UO-based NSRC cultivates Moroccan connections

The University of Oregon-based Network Startup Resource Center (NSRC) is continuing to cultivate its relationships with universities and education networks in Morocco, which grew out of a training and engineering trip to the northwest African country last spring.

The NSRC has been asked by the Moroccan Research and Education Network (MARWAN) director to provide engineering assistance to additional Moroccan universities and to organize a joint training session – this one on advanced routing, peering and building Internet Exchange Points (IXP).

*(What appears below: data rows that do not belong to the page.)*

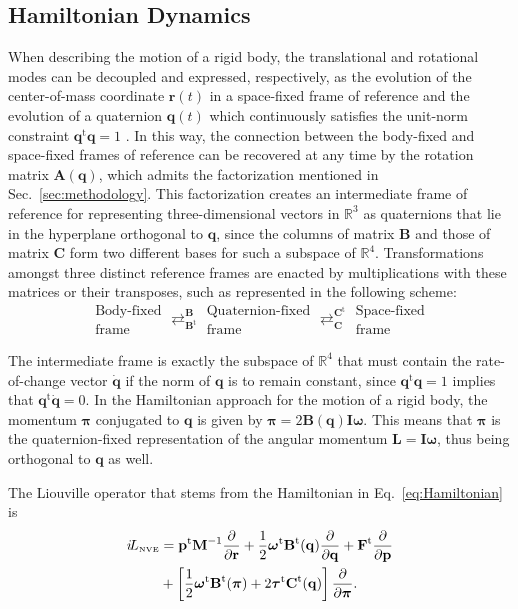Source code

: \documentclass[journal=jctcce,manuscript=article,layout=twocolumn]{achemso}
\newcommand{\mt}[1]{\boldsymbol{\mathbf{#1}}}   %
\newcommand{\vt}[1]{\boldsymbol{\mathbf{#1}}}   %
\newcommand{\tr}[1]{#1^\text{t}}                %
\newcommand{\diff}[2]{\frac{\partial #1}{\partial #2}} %
\newcommand{\Liu}[1]{i\!L_\text{#1}}            %
\begin{document}
\subsection{Hamiltonian Dynamics}
\label{eq:hamiltonian dynamics}

When describing the motion of a rigid body, the translational and rotational modes can be decoupled and expressed, respectively, as the evolution of the center-of-mass coordinate $\vt r(t)$ in a space-fixed frame of reference and the evolution of a quaternion $\vt q(t)$ which continuously satisfies the unit-norm constraint $\tr{\vt q}{\vt q} = 1$ \cite{Goldstein_2002}. In this way, the connection between the body-fixed and space-fixed frames of reference can be recovered at any time by the rotation matrix $\mt A(\vt q)$, which admits the factorization mentioned in Sec.~\ref{sec:methodology}. This factorization creates an intermediate frame of reference for representing three-dimensional vectors in $\mathbb{R}^3$ as quaternions that lie in the hyperplane orthogonal to $\vt q$, since the columns of matrix $\mt B$ and those of matrix $\mt C$ form two different bases for such a subspace of $\mathbb{R}^4$. Transformations amongst three distinct reference frames are enacted by multiplications with these matrices or their transposes, such as represented in the following scheme:
\begin{equation*}
\boxed{\substack{\text{Body-fixed} \\ \text{frame}}}
\mathrel{\mathop{\rightleftarrows}^{\mt B}_{\tr{\mt B}}}
\boxed{\substack{\text{Quaternion-fixed} \\ \text{frame}}}
\mathrel{\mathop{\rightleftarrows}^{\tr{\mt C}}_{\mt C}}
\boxed{\substack{\text{Space-fixed} \\ \text{frame}}}
\end{equation*}

The intermediate frame is exactly the subspace of $\mathbb{R}^4$ that must contain the rate-of-change vector $\dot{\vt q}$ if the norm of $\vt q$ is to remain constant, since $\tr{\vt q} {\vt q} = 1$ implies that $\tr{\vt q} \dot{\vt q} = 0$. In the Hamiltonian approach for the motion of a rigid body, the momentum $\vt \pi$ conjugated to $\vt q$ is given by $\vt \pi = 2 \mt B(\vt q) \mt I \vt \omega$.\cite{Silveira_2017} This means that $\vt \pi$ is the quaternion-fixed representation of the angular momentum $\vt L = \mt I \vt \omega$, thus being orthogonal to $\vt q$ as well.

The Liouville operator that stems from the Hamiltonian in Eq.~\eqref{eq:Hamiltonian} is\cite{Silveira_2017}
\begin{equation}
\label{eq:Lioville operator}
\begin{split}
\Liu{\tiny NVE} &= \tr{\vt p} {\mt M}^{-1} \diff{}{\vt r} + \frac{1}{2} \tr{\vt \omega} \tr{\mt B}(\vt q) \diff{}{\vt q} + \tr{\vt F} \diff{}{\vt p} \\
&+ \left[ \frac{1}{2} \tr{\vt \omega} \tr{\mt B}(\vt \pi) + 2 \tr{\vt \tau} \tr{\mt C}(\vt q) \right] \diff{}{\vt \pi}.
\end{split}
\end{equation}
\end{document}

A UO-NSRC team went to Morocco last March to provide engineering assistance to the campus network team at Sidi Mohamed Ben Abdellah University in Fès, Morocco. The team installed a new core router to improve the network architecture and Internet services, and new wireless network links to improve connections on the campus.

The team also participated in a training program jointly organized with Morocco's Centre National pour la Recherche Scientifique et Technique (CNRST) and conducted at the Faculté des Sciences Semlalia in Marrakech. A group of 35 network engineers from 13 Moroccan universities took part in the training.

Google paid for the travel expenses of the UO-NSRC team to Morocco and the National Science Foundation provided funding for the training workshop in Marrakech. The work is intended to strengthen network-based collaboration with U.S. university partners.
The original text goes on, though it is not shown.